Noo Lank sur la mort de Mor Seck à Yeumbeul 

 

Le collectif citoyen Noo Lank a exprimé, dans un communiqué rendu public, son indignation et sa colère à la suite du décès tragique de Mor Seck, un jeune vendeur de téléphones, victime présumée de violences policières à Yeumbeul-Nord. Les faits remontent à quelques jours. Selon le collectif, Mor Seck aurait été interpellé par des policiers en civil, alors qu’il se trouvait dans la rue. Étonné par ce contrôle, le jeune homme aurait simplement levé la main et demandé : ‘’Lan la ?’’ (Qu’est-ce qu’il y a ?).

Une question interprétée comme une provocation par les agents, qui auraient alors décidé de le "corriger". Menotté et embarqué de force, Mor Seck aurait subi des violences au niveau du bassin, en présence de son frère, à proximité du commissariat. Noo Lank rapporte qu’il aurait été battu, torturé, ligoté durant la nuit, avant d’être libéré à 2 h dans un état critique.

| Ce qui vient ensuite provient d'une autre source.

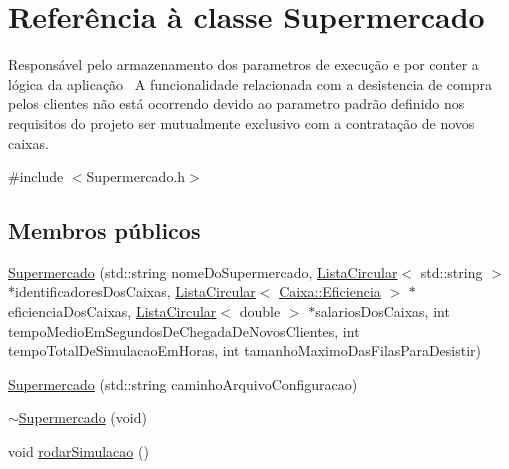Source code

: \hypertarget{class_supermercado}{\section{Referência à classe Supermercado}
\label{class_supermercado}
}


Responsável pelo armazenamento dos parametros de execução e por conter a lógica da aplicação~\newline
 A funcionalidade relacionada com a desistencia de compra pelos clientes não está ocorrendo devido ao parametro padrão definido nos requisitos do projeto ser mutualmente exclusivo com a contratação de novos caixas.  




{\ttfamily \#include $<$Supermercado.\+h$>$}

\subsection*{Membros públicos}
\begin{DoxyCompactItemize}
\item 
\hyperlink{class_supermercado_a51e46aa12924a52dbf0e4f26ad3bd7b3}{Supermercado} (std\+::string nome\+Do\+Supermercado, \hyperlink{class_lista_circular}{Lista\+Circular}$<$ std\+::string $>$ $\ast$identificadores\+Dos\+Caixas, \hyperlink{class_lista_circular}{Lista\+Circular}$<$ \hyperlink{class_caixa_a0e98d0cd8dc2ff4f73d637d73f7bbe85}{Caixa\+::\+Eficiencia} $>$ $\ast$eficiencia\+Dos\+Caixas, \hyperlink{class_lista_circular}{Lista\+Circular}$<$ double $>$ $\ast$salarios\+Dos\+Caixas, int tempo\+Medio\+Em\+Segundos\+De\+Chegada\+De\+Novos\+Clientes, int tempo\+Total\+De\+Simulacao\+Em\+Horas, int tamanho\+Maximo\+Das\+Filas\+Para\+Desistir)
\item 
\hyperlink{class_supermercado_a3f0598a98bd6179c4553eb213c4aa48c}{Supermercado} (std\+::string caminho\+Arquivo\+Configuracao)
\item 
\hyperlink{class_supermercado_ab21737ada65202c6293a503bfa64e8a0}{$\sim$\+Supermercado} (void)
\item 
void \hyperlink{class_supermercado_a2244eb3e925e1e5e78a0d152bbaa78a9}{rodar\+Simulacao} ()
\end{DoxyCompactItemize}


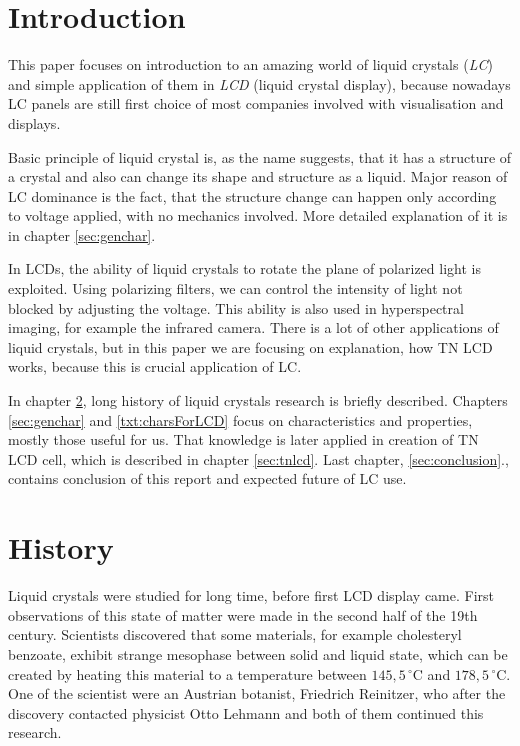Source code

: \section{Introduction}
This paper focuses on introduction to an amazing world of liquid crystals (\emph{LC}) and simple application of them in \emph{LCD} (liquid crystal display), because nowadays LC panels are still first choice of most companies involved with visualisation and displays.

Basic principle of liquid crystal is, as the name suggests, that it has a structure of a crystal and also can change its shape and structure as a liquid. Major reason of LC dominance is the fact, that the structure change can happen only according to voltage applied, with no mechanics involved. More detailed explanation of it is in chapter \ref{sec:genchar}. 

In LCDs, the ability of liquid crystals to rotate the plane of polarized light is exploited. Using polarizing filters, we can control the intensity of light not blocked by adjusting the voltage. This ability is also used in hyperspectral imaging, for example the infrared camera. There is a lot of other applications of liquid crystals, but in this paper we are focusing on explanation, how TN LCD works, because this is crucial application of LC.

In chapter \ref{sec:history}, long history of liquid crystals research is briefly described. Chapters \ref{sec:genchar} and \ref{txt:charsForLCD} focus on characteristics and properties, mostly those useful for us. That knowledge is later applied in creation of TN LCD cell, which is described in chapter \ref{sec:tnlcd}. Last chapter, \ref{sec:conclusion}., contains conclusion of this report and expected future of LC use.

\section{History}
\label{sec:history}
Liquid crystals were studied for long time, before first LCD display came. First observations of this state of matter were made in the second half of the 19th century. Scientists discovered that some materials, for example cholesteryl benzoate, exhibit strange mesophase between solid and liquid state, which can be created by heating this material to a temperature between $145,5\,^{\circ}\mathrm{C}$  and $178,5\,^{\circ}\mathrm{C}$. \cite{kawamoto2002history} One of the scientist were an Austrian botanist, Friedrich Reinitzer, who after the discovery contacted physicist Otto Lehmann and both of them continued this research.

Il succombera à ses blessures quelques jours plus tard. Face à ce drame, la réaction de la police nationale, jugée minimaliste par le collectif, n’a fait qu’amplifier l’indignation. Une communication laconique sur le réseau social X évoquant une "enquête indépendante, libre et impartiale", a été perçue comme une tentative de déresponsabilisation, selon Noo Lank, qui estime que l’appareil d’État est juge et partie dans ces affaires à répétition.

Le collectif dénonce une culture de l’impunité et des "bavures policières systémiques, couvertes par un silence complice". Il demande l’ouverture d’une enquête réellement indépendante, avec la participation d’organisations de défense des droits humains et invite la famille à désigner un médecin pour une contre-autopsie. Noo Lank prévient : ‘’Mor Seck ne doit pas mourir deux fois : d’abord sous les coups, puis dans l’oubli.’’ Le collectif appelle à mettre fin à la "police de matraques", rappelant que trop de jeunes sont morts dans le silence des commissariats, sans que justice ne soit rendue à leurs proches.